§ **WHAT YOU SHOULD DO**
Repeat the listing exactly. Any picture in it should be left out of the copy.

§ **EXTRACTED RECORDS**
-=-=-=-=-

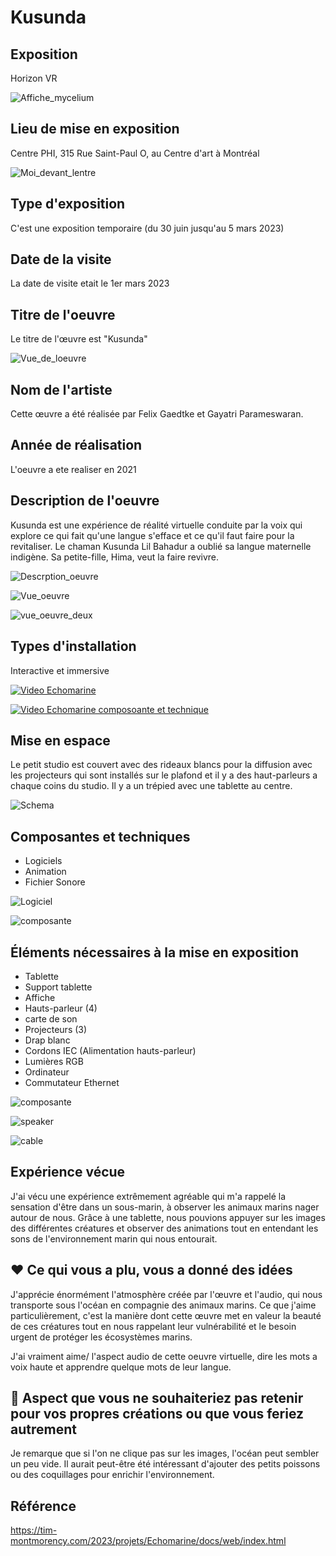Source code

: # Kusunda

## Exposition

Horizon VR

![Affiche_mycelium](media/Mycelium_affiche.jpg)

## Lieu de mise en exposition

Centre PHI, 315 Rue Saint-Paul O, au Centre d'art à Montréal

![Moi_devant_lentre](media/Echomarine_devant_lentrée.jpg)

## Type d'exposition

C'est une exposition temporaire (du 30 juin jusqu'au 5 mars 2023)

## Date de la visite

La date de visite etait le 1er mars 2023

## Titre de l'oeuvre

Le titre de l'œuvre est "Kusunda"

![Vue_de_loeuvre](media/Echomarine_vue_entrée_et_lumiere_rgb.jpg)

## Nom de l'artiste

Cette œuvre a été réalisée par Felix Gaedtke et Gayatri Parameswaran.

## Année de réalisation

L'oeuvre a ete realiser en 2021

## Description de l'oeuvre

Kusunda est une expérience de réalité virtuelle conduite par la voix qui explore ce qui fait qu'une langue s'efface et ce qu'il faut faire pour la revitaliser. Le chaman Kusunda Lil Bahadur a oublié sa langue maternelle indigène. Sa petite-fille, Hima, veut la faire revivre.

![Descrption_oeuvre](media/Echomarine_affiche_degors.jpg)

![Vue_oeuvre](media/Echomarine_vue_derriere_tablette_trepied.jpg)

![vue_oeuvre_deux](media/Echomarine_vue_droite_tablette_trepied.jpg)

## Types d'installation

Interactive et immersive


[![Video Echomarine](https://www.youtube.com/shorts/WCgniecBKQY)](https://www.youtube.com/shorts/WCgniecBKQY)

[![Video Echomarine composoante et technique](https://youtube.com/shorts/SXMx00EYUBM)](https://youtube.com/shorts/SXMx00EYUBM)

## Mise en espace

Le petit studio est couvert avec des rideaux blancs pour la diffusion avec les projecteurs qui sont installés sur le plafond et il y a des haut-parleurs a chaque coins du studio. Il y a un trépied avec une tablette au centre. 

![Schema](media/SchemaEchomarine.png)

## Composantes et techniques

- Logiciels
- Animation
- Fichier Sonore

![Logiciel](media/Echomarine_logiciel.PNG)

![composante](media/Echomarine_les_trois_projecteurs.jpg)

## Éléments nécessaires à la mise en exposition

- Tablette
- Support tablette
- Affiche
- Hauts-parleur (4)
- carte de son
- Projecteurs (3)
- Drap blanc
- Cordons IEC (Alimentation hauts-parleur)
- Lumières RGB
- Ordinateur
- Commutateur Ethernet

![composante](media/Echomarine_les_trois_projecteurs.jpg)

![speaker](media/Echomarine_haut-parleur.jpg)

![cable](media/Echomarine_prise_cable.jpg)

## Expérience vécue

J'ai vécu une expérience extrêmement agréable qui m'a rappelé la sensation d'être dans un sous-marin, à observer les animaux marins nager autour de nous. Grâce à une tablette, nous pouvions appuyer sur les images des différentes créatures et observer des animations tout en entendant les sons de l'environnement marin qui nous entourait.

## ❤️ Ce qui vous a plu, vous a donné des idées

J'apprécie énormément l'atmosphère créée par l'œuvre et l'audio, qui nous transporte sous l'océan en compagnie des animaux marins. Ce que j'aime particulièrement, c'est la manière dont cette œuvre met en valeur la beauté de ces créatures tout en nous rappelant leur vulnérabilité et le besoin urgent de protéger les écosystèmes marins.

J'ai vraiment aime/ l'aspect audio de cette oeuvre virtuelle, dire les mots a voix haute et apprendre quelque mots de leur langue.

## 🤔 Aspect que vous ne souhaiteriez pas retenir pour vos propres créations ou que vous feriez autrement

Je remarque que si l'on ne clique pas sur les images, l'océan peut sembler un peu vide. Il aurait peut-être été intéressant d'ajouter des petits poissons ou des coquillages pour enrichir l'environnement.

## Référence

https://tim-montmorency.com/2023/projets/Echomarine/docs/web/index.html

-=-=-=-=-

§ **WORKED SOLUTION**
Source code

: # Kusunda

## Exposition

Horizon VR

![Affiche_mycelium](media/Mycelium_affiche.jpg)

## Lieu de mise en exposition

Centre PHI, 315 Rue Saint-Paul O, au Centre d'art à Montréal

![Moi_devant_lentre](media/Echomarine_devant_lentrée.jpg)

## Type d'exposition

C'est une exposition temporaire (du 30 juin jusqu'au 5 mars 2023)

## Date de la visite

La date de visite etait le 1er mars 2023

## Titre de l'oeuvre

Le titre de l'œuvre est "Kusunda"

![Vue_de_loeuvre](media/Echomarine_vue_entrée_et_lumiere_rgb.jpg)

## Nom de l'artiste

Cette œuvre a été réalisée par Felix Gaedtke et Gayatri Parameswaran.

## Année de réalisation

L'oeuvre a ete realiser en 2021

## Description de l'oeuvre

Kusunda est une expérience de réalité virtuelle conduite par la voix qui explore ce qui fait qu'une langue s'efface et ce qu'il faut faire pour la revitaliser. Le chaman Kusunda Lil Bahadur a oublié sa langue maternelle indigène. Sa petite-fille, Hima, veut la faire revivre.

![Descrption_oeuvre](media/Echomarine_affiche_degors.jpg)

![Vue_oeuvre](media/Echomarine_vue_derriere_tablette_trepied.jpg)

![vue_oeuvre_deux](media/Echomarine_vue_droite_tablette_trepied.jpg)

## Types d'installation

Interactive et immersive


[![Video Echomarine](https://www.youtube.com/shorts/WCgniecBKQY)](https://www.youtube.com/shorts/WCgniecBKQY)

[![Video Echomarine composoante et technique](https://youtube.com/shorts/SXMx00EYUBM)](https://youtube.com/shorts/SXMx00EYUBM)

## Mise en espace

Le petit studio est couvert avec des rideaux blancs pour la diffusion avec les projecteurs qui sont installés sur le plafond et il y a des haut-parleurs a chaque coins du studio. Il y a un trépied avec une tablette au centre. 

![Schema](media/SchemaEchomarine.png)

## Composantes et techniques

- Logiciels
- Animation
- Fichier Sonore

![Logiciel](media/Echomarine_logiciel.PNG)

![composante](media/Echomarine_les_trois_projecteurs.jpg)

## Éléments nécessaires à la mise en exposition

- Tablette
- Support tablette
- Affiche
- Hauts-parleur (4)
- carte de son
- Projecteurs (3)
- Drap blanc
- Cordons IEC (Alimentation hauts-parleur)
- Lumières RGB
- Ordinateur
- Commutateur Ethernet

![composante](media/Echomarine_les_trois_projecteurs.jpg)

![speaker](media/Echomarine_haut-parleur.jpg)

![cable](media/Echomarine_prise_cable.jpg)

## Expérience vécue

J'ai vécu une expérience extrêmement agréable qui m'a rappelé la sensation d'être dans un sous-marin, à observer les animaux marins nager autour de nous. Grâce à une tablette, nous pouvions appuyer sur les images des différentes créatures et observer des animations tout en entendant les sons de l'environnement marin qui nous entourait.

## ❤️ Ce qui vous a plu, vous a donné des idées

J'apprécie énormément l'atmosphère créée par l'œuvre et l'audio, qui nous transporte sous l'océan en compagnie des animaux marins. Ce que j'aime particulièrement, c'est la manière dont cette œuvre met en valeur la beauté de ces créatures tout en nous rappelant leur vulnérabilité et le besoin urgent de protéger les écosystèmes marins.

J'ai vraiment aime/ l'aspect audio de cette oeuvre virtuelle, dire les mots a voix haute et apprendre quelque mots de leur langue.

## 🤔 Aspect que vous ne souhaiteriez pas retenir pour vos propres créations ou que vous feriez autrement

Je remarque que si l'on ne clique pas sur les images, l'océan peut sembler un peu vide. Il aurait peut-être été intéressant d'ajouter des petits poissons ou des coquillages pour enrichir l'environnement.

## Référence

https://tim-montmorency.com/2023/projets/Echomarine/docs/web/index.html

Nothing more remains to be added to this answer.